Mazarin is so right about anonymous and digital. Why have LESS privacy than a $100 bill or 500-euro note and many are working on this already. For example see:
http://themonetaryfuture.blogspot.com
It always comes back to gold doesn't it paper bugs? Even to begin a discourse on a new paper scheme you know you have to roll out your refutations, protestations and lamentations on gold's failings before declaring that there just has to be something better. Just like the Marxists that killed countless millions in the 20th century, their ideas still live because adherents maintain the failures were because collectivism had yet to be implemented properly. This same insanity about the perfectibility of money and the desire to keep placing monetary control into the hands of centralized governments, cabals, etc. will get you the same results - each and every time. You are correct, monetary gold isn't perfect, people are involved after all, but it is manifestly better than any other option, although I'm sure people will keep trying.

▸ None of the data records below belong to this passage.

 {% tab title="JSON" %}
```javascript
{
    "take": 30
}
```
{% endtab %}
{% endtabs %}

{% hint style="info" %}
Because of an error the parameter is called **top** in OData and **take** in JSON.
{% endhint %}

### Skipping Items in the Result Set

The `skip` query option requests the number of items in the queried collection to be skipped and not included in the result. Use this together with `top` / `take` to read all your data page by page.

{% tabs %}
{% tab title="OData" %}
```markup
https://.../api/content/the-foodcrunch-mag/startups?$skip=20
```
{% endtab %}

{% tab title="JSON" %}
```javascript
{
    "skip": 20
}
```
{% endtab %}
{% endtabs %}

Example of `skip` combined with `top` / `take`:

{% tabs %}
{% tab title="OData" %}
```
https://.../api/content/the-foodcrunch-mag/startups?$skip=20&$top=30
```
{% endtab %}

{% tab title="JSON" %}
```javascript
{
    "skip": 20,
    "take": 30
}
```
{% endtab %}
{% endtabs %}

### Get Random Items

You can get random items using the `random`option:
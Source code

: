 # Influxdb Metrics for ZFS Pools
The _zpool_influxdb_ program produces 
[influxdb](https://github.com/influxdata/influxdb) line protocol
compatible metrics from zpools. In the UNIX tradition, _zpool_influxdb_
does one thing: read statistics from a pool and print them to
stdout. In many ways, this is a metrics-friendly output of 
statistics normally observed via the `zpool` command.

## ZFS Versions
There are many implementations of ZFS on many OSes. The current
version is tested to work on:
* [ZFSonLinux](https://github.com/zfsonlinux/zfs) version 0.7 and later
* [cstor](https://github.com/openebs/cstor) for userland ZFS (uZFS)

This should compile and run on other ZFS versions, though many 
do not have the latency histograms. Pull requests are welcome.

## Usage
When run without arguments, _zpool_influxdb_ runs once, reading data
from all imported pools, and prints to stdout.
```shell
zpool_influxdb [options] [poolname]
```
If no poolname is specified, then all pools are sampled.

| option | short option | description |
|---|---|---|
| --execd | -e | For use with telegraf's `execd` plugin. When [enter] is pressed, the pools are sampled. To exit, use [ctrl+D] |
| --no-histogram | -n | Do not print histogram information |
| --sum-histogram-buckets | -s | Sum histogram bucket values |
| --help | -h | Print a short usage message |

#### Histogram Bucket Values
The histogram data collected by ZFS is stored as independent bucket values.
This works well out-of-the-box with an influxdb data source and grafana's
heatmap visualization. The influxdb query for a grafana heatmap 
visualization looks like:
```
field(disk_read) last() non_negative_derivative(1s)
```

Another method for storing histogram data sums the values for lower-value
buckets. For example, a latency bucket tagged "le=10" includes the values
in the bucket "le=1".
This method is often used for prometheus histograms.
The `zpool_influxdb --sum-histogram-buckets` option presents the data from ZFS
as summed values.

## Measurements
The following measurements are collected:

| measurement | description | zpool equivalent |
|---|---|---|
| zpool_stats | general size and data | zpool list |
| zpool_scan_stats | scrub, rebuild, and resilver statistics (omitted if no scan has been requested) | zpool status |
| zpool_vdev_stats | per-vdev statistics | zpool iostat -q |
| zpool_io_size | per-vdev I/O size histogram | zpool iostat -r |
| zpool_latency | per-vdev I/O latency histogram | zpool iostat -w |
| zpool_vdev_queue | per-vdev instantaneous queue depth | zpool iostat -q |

If only the gold bugs would actually study the history of gold.
The Rothschilds started as goldsmiths. First they started storing it for others, because they had a safe. Then they started loaning it out. They they started issuing gold certificates because it's not always safe or easy to carry gold.

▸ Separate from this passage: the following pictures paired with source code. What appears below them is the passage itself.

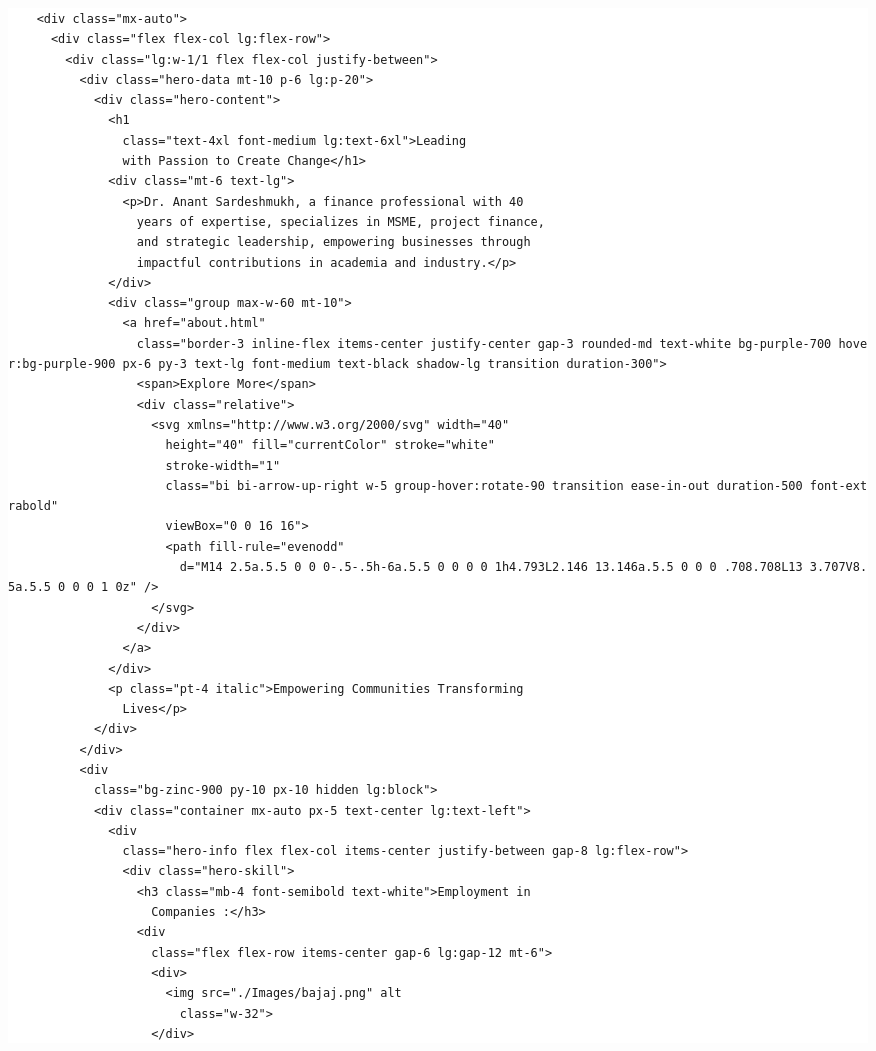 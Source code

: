         <div class="mx-auto">
          <div class="flex flex-col lg:flex-row">
            <div class="lg:w-1/1 flex flex-col justify-between">
              <div class="hero-data mt-10 p-6 lg:p-20">
                <div class="hero-content">
                  <h1
                    class="text-4xl font-medium lg:text-6xl">Leading
                    with Passion to Create Change</h1>
                  <div class="mt-6 text-lg">
                    <p>Dr. Anant Sardeshmukh, a finance professional with 40
                      years of expertise, specializes in MSME, project finance,
                      and strategic leadership, empowering businesses through
                      impactful contributions in academia and industry.</p>
                  </div>
                  <div class="group max-w-60 mt-10">
                    <a href="about.html"
                      class="border-3 inline-flex items-center justify-center gap-3 rounded-md text-white bg-purple-700 hover:bg-purple-900 px-6 py-3 text-lg font-medium text-black shadow-lg transition duration-300">
                      <span>Explore More</span>
                      <div class="relative">
                        <svg xmlns="http://www.w3.org/2000/svg" width="40"
                          height="40" fill="currentColor" stroke="white"
                          stroke-width="1"
                          class="bi bi-arrow-up-right w-5 group-hover:rotate-90 transition ease-in-out duration-500 font-extrabold"
                          viewBox="0 0 16 16">
                          <path fill-rule="evenodd"
                            d="M14 2.5a.5.5 0 0 0-.5-.5h-6a.5.5 0 0 0 0 1h4.793L2.146 13.146a.5.5 0 0 0 .708.708L13 3.707V8.5a.5.5 0 0 0 1 0z" />
                        </svg>
                      </div>
                    </a>
                  </div>
                  <p class="pt-4 italic">Empowering Communities Transforming
                    Lives</p>
                </div>
              </div>
              <div
                class="bg-zinc-900 py-10 px-10 hidden lg:block">
                <div class="container mx-auto px-5 text-center lg:text-left">
                  <div
                    class="hero-info flex flex-col items-center justify-between gap-8 lg:flex-row">
                    <div class="hero-skill">
                      <h3 class="mb-4 font-semibold text-white">Employment in
                        Companies :</h3>
                      <div
                        class="flex flex-row items-center gap-6 lg:gap-12 mt-6">
                        <div>
                          <img src="./Images/bajaj.png" alt
                            class="w-32">
                        </div>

One of my ancestors, Louis McLane Jr., was an early president of Wells Fargo. How, you ask, would a stage coach company end up as a bank? Because they were the ones hauling it out of the Sierra Nevada and storing it. The only time a gold based currency has ever worked for the average person is when they can go out and actually dig it up out of the ground. Then the poor fools go and spend it and the banks end up with it.
You poor fools just can't take your eyes off the shiny object.
Well, if we look upon history we learn that it is not the shine that makes it desirable but the inability of alchemists to copy it or produce fakes. With a standard weight and purity there is no challenger to it as a store of value.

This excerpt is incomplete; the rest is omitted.